_Pictures paired with source code:_

======

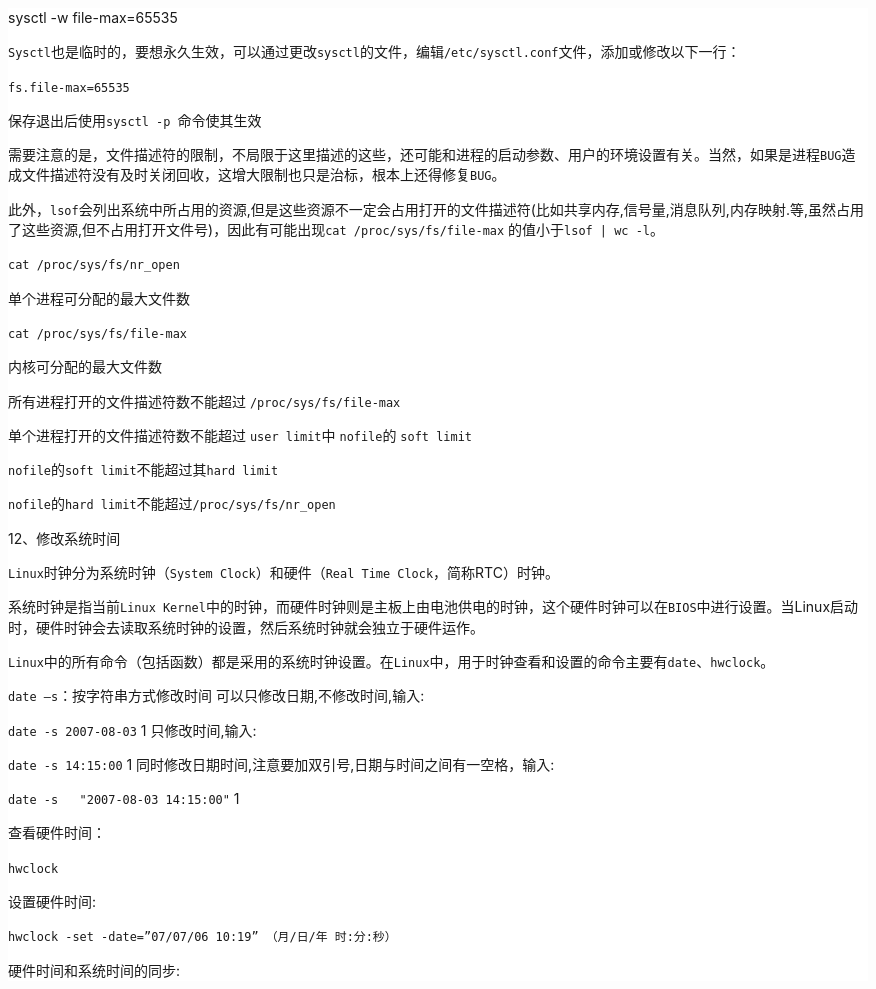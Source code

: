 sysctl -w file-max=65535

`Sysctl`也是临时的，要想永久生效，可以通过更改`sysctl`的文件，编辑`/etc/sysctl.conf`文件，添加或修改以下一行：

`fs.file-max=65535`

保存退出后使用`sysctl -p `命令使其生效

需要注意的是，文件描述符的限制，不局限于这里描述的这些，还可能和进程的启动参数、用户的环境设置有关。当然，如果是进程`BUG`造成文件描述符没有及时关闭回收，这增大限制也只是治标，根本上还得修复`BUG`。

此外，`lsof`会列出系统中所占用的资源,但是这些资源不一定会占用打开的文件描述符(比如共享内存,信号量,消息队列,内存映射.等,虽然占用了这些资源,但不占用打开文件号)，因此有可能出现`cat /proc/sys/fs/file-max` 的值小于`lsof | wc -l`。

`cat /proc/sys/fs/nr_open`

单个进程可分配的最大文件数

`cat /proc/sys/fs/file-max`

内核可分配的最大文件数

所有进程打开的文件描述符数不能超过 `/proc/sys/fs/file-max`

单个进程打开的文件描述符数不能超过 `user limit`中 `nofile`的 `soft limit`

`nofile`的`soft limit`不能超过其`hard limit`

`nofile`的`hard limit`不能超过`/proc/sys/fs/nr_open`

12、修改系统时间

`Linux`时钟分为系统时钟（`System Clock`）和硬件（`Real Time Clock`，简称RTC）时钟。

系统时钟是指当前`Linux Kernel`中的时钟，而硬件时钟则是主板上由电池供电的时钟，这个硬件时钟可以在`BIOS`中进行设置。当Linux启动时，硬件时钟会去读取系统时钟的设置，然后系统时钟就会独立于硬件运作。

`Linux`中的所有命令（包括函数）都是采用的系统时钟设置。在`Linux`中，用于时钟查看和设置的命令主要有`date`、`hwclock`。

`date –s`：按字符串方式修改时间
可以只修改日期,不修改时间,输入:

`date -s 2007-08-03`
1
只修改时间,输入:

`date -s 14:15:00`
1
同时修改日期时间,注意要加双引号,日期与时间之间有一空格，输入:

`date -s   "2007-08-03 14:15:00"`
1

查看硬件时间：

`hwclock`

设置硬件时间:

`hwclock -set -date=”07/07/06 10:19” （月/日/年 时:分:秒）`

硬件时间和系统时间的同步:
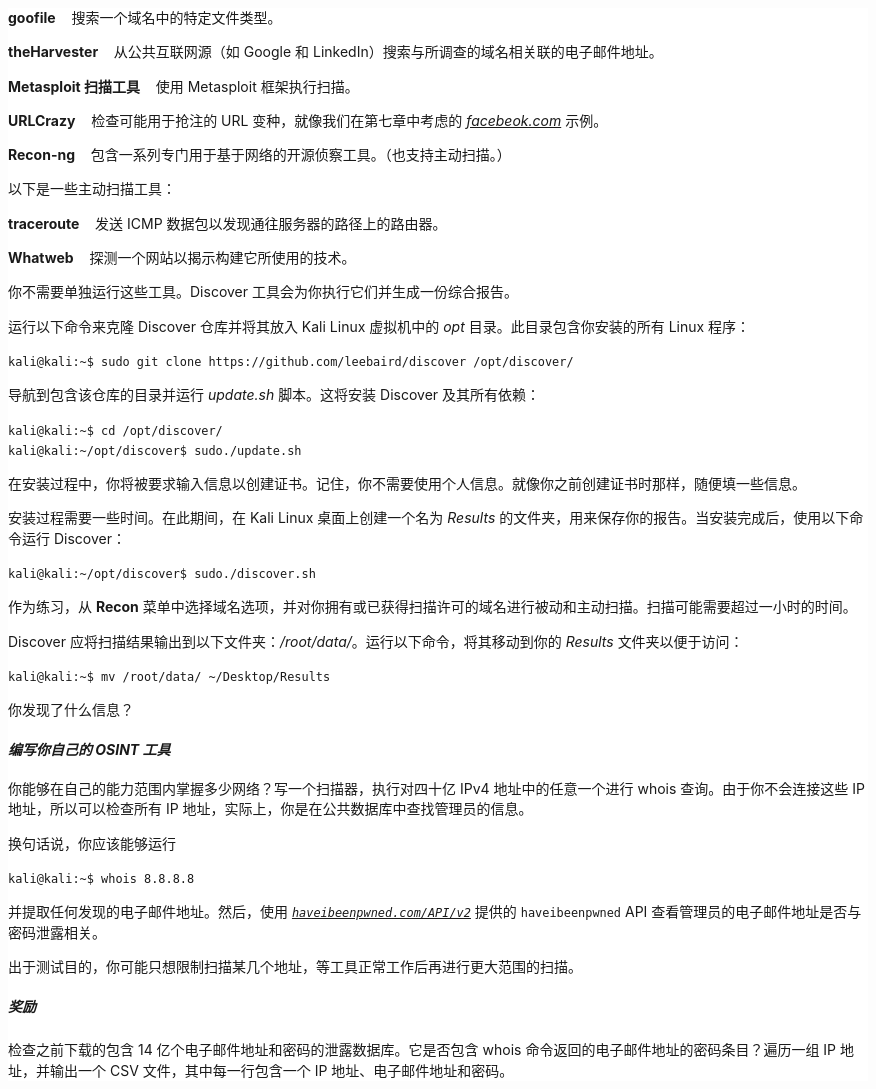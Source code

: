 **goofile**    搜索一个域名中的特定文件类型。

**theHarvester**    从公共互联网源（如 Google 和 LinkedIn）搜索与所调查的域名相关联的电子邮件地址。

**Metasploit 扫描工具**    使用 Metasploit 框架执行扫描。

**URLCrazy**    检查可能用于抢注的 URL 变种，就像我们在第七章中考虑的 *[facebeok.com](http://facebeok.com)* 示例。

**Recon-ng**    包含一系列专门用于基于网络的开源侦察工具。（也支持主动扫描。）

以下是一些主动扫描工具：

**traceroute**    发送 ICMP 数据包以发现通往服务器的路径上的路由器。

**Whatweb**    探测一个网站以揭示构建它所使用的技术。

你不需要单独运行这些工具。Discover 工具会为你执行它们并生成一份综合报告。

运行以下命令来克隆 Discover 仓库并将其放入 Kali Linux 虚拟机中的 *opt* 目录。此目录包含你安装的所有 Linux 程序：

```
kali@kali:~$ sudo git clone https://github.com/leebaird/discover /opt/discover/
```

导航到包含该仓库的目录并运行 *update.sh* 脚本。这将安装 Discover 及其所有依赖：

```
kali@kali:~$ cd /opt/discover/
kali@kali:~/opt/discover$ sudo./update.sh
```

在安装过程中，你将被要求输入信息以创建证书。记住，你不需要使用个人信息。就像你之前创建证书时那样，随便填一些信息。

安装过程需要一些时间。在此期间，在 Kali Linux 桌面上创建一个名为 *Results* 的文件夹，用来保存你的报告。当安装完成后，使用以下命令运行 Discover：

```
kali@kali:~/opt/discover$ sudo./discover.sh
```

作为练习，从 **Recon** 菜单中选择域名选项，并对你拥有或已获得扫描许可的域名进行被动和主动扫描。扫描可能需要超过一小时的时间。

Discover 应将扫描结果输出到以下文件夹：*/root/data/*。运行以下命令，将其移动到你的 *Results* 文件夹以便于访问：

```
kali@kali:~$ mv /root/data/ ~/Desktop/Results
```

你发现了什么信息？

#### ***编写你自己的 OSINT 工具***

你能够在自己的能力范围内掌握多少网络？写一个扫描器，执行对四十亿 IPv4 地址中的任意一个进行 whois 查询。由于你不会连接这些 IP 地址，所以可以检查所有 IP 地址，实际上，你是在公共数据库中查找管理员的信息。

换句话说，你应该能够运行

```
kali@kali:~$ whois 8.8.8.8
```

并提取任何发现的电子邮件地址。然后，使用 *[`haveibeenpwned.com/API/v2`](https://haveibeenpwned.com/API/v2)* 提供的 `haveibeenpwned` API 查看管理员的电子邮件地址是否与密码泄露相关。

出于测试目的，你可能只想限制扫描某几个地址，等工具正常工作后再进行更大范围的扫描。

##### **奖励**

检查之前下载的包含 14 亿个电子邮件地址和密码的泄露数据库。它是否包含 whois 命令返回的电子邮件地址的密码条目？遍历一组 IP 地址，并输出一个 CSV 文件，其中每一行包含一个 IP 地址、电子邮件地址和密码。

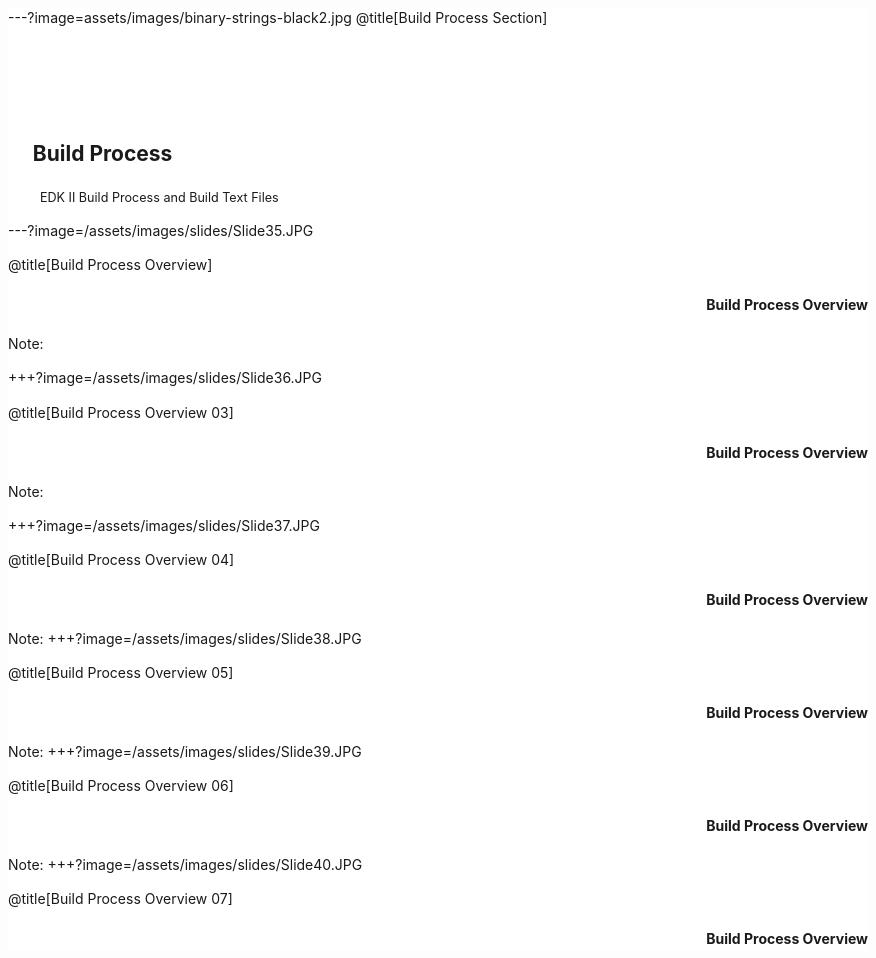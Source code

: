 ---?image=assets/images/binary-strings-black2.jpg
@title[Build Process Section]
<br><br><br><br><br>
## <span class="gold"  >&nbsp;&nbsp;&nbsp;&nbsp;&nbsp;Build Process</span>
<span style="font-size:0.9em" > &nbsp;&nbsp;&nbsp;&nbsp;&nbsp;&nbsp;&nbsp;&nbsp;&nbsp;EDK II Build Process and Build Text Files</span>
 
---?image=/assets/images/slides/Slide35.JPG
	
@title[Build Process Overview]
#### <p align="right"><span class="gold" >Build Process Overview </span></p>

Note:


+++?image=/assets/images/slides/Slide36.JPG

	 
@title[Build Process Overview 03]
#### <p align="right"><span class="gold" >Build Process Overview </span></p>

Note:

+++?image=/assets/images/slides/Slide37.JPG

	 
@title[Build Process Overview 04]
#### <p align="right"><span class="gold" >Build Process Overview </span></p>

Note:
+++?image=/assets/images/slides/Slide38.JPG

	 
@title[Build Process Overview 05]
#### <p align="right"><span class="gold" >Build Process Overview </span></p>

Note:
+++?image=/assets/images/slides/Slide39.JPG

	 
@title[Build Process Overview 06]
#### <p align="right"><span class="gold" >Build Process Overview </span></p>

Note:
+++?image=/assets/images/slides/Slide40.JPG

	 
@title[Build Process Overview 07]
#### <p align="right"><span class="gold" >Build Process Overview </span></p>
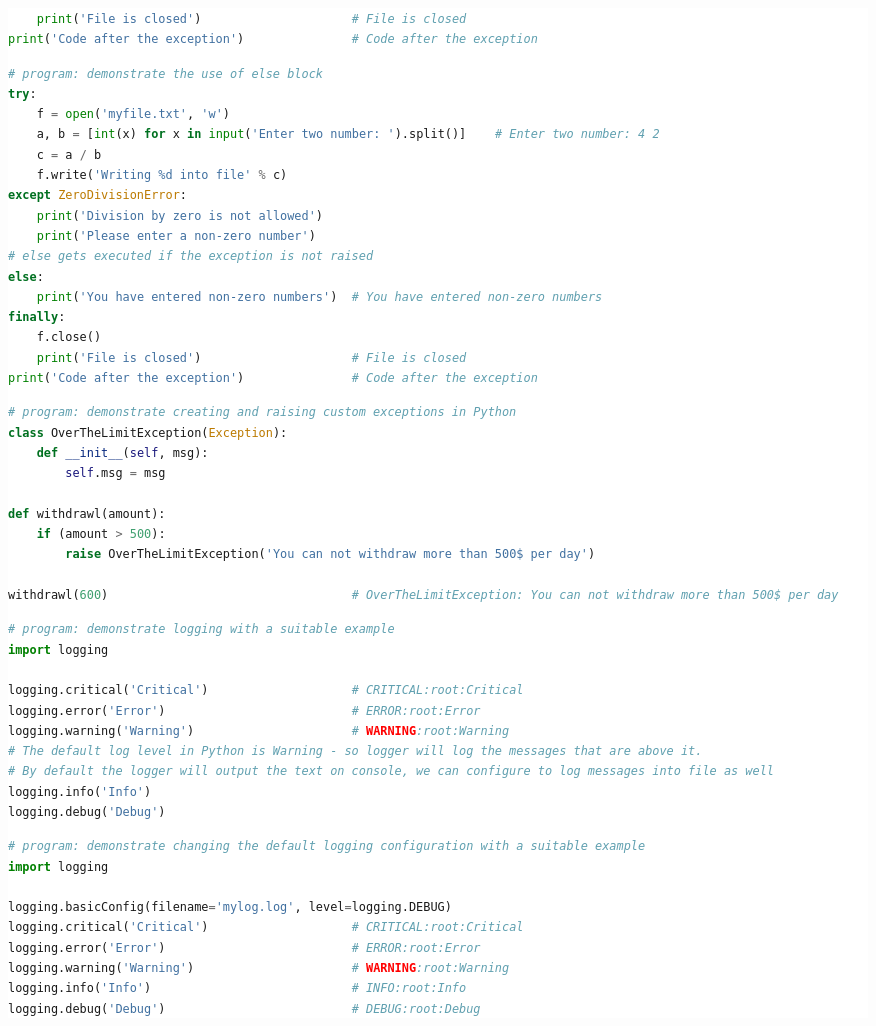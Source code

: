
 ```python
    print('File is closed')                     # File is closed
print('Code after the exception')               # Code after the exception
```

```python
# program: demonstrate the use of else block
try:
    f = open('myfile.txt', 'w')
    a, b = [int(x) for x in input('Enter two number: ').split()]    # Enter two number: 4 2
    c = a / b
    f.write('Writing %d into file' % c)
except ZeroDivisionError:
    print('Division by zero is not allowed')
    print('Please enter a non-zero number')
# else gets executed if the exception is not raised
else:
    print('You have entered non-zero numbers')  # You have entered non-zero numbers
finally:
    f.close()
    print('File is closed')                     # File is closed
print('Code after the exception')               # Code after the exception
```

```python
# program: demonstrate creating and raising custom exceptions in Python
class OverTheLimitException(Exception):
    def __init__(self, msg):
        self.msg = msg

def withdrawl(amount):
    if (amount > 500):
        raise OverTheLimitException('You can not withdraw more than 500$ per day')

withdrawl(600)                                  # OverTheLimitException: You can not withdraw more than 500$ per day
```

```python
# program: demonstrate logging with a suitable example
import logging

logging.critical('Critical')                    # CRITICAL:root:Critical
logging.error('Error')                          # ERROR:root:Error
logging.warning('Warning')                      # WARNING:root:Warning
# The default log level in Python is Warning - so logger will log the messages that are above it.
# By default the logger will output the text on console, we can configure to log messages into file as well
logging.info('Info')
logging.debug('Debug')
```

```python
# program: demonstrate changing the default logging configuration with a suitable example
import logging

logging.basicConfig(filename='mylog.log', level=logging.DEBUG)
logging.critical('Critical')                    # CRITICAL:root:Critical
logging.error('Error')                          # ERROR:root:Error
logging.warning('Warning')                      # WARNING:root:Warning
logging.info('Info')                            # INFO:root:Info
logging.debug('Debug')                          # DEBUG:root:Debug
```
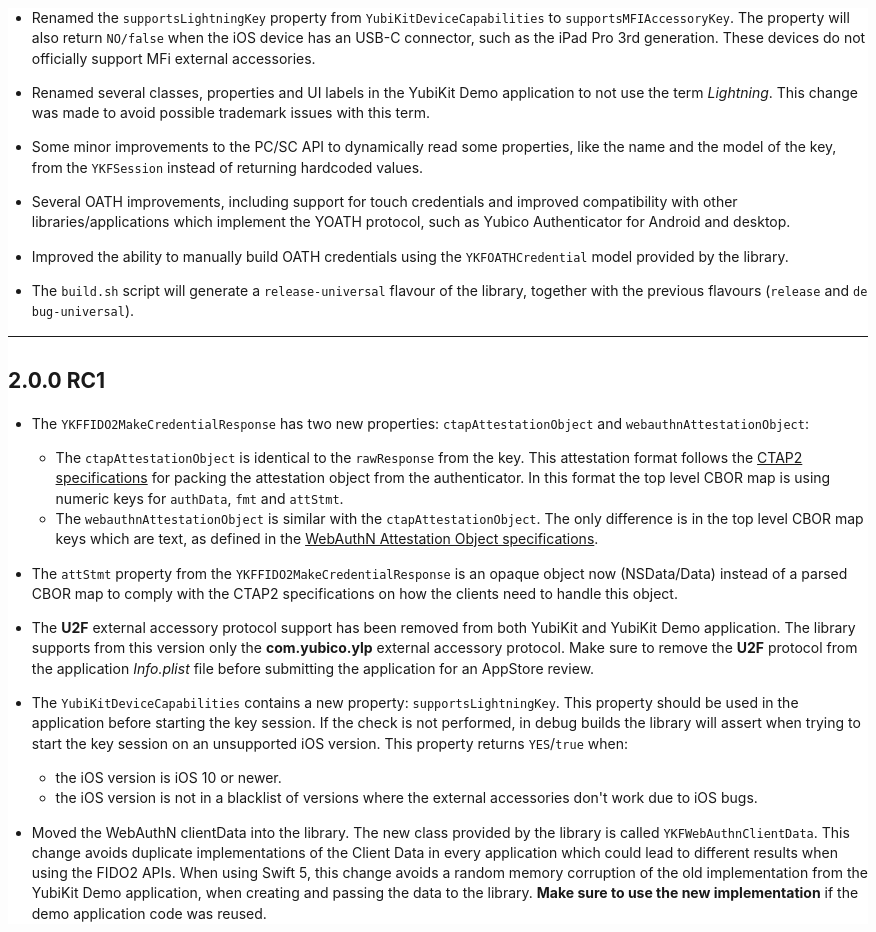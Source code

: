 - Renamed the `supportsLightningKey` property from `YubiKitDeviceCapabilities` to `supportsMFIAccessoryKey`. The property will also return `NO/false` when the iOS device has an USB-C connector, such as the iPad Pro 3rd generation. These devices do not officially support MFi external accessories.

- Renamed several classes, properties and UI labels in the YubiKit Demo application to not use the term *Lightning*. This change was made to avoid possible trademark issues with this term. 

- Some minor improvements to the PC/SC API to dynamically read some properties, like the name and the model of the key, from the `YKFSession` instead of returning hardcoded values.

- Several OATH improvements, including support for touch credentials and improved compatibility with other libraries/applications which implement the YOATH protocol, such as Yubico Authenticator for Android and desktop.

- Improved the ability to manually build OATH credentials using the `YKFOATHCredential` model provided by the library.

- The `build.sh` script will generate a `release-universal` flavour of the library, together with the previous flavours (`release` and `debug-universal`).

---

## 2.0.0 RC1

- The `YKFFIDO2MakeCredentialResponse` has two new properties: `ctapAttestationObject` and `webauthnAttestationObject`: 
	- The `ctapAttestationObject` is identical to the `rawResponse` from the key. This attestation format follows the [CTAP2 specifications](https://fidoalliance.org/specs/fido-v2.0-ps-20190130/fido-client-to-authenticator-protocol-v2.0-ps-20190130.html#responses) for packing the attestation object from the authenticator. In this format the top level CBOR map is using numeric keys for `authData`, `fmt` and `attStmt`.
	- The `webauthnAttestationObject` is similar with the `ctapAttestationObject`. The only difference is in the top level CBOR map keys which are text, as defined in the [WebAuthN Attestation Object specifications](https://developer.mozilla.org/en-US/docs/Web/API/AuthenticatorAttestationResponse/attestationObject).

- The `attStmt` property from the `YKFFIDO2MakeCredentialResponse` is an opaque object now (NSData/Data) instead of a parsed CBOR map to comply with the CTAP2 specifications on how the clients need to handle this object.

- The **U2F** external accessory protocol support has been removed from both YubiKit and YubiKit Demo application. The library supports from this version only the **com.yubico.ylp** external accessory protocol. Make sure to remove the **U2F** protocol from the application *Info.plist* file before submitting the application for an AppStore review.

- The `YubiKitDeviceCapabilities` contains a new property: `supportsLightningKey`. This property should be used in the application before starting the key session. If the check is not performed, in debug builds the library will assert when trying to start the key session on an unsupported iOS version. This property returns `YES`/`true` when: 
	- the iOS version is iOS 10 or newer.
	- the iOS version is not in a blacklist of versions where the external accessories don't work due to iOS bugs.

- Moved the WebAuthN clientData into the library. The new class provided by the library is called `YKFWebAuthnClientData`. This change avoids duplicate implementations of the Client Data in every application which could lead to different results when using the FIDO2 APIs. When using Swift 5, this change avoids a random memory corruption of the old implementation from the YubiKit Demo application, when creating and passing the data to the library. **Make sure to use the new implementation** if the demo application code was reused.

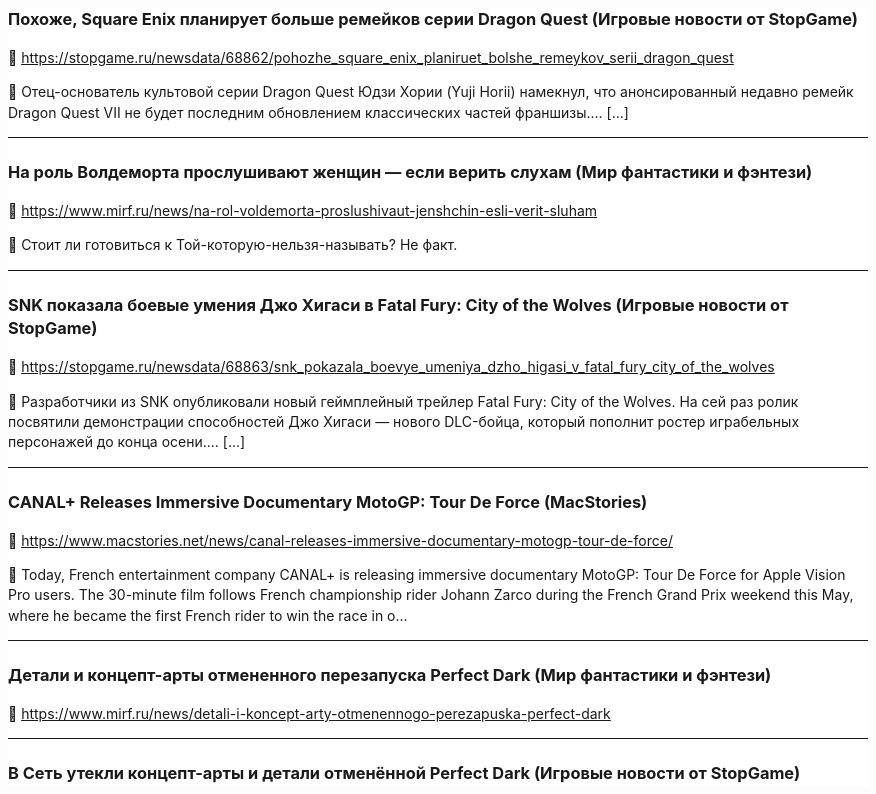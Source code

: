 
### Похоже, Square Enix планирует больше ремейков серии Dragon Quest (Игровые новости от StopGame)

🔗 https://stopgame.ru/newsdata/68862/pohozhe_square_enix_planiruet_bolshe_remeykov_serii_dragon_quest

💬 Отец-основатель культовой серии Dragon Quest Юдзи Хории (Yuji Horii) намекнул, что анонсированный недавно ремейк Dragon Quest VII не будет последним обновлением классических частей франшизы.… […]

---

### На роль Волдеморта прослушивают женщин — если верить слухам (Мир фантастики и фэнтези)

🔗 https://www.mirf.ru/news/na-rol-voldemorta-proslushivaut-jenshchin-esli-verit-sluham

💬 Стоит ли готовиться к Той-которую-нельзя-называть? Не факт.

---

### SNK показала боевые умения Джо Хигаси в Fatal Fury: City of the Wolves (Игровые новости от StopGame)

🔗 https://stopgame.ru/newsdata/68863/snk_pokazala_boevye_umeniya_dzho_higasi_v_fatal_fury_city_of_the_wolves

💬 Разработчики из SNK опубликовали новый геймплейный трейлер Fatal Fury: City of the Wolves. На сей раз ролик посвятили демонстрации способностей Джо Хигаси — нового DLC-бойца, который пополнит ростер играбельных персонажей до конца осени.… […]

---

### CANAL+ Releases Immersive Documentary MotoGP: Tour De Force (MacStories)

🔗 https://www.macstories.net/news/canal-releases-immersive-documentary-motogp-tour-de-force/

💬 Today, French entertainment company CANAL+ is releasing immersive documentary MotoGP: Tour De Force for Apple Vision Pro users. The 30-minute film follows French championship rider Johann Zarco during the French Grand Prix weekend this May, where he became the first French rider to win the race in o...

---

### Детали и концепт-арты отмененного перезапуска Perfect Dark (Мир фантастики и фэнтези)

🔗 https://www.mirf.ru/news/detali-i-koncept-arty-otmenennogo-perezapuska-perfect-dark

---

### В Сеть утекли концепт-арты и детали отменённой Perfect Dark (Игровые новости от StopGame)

======

_TASK DIRECTIONS:_ Among the records above, find each line holding the string "instead" and pull it out.

_YOUR RESPONSE:_
- Some minor improvements to the PC/SC API to dynamically read some properties, like the name and the model of the key, from the `YKFSession` instead of returning hardcoded values.
- The `attStmt` property from the `YKFFIDO2MakeCredentialResponse` is an opaque object now (NSData/Data) instead of a parsed CBOR map to comply with the CTAP2 specifications on how the clients need to handle this object.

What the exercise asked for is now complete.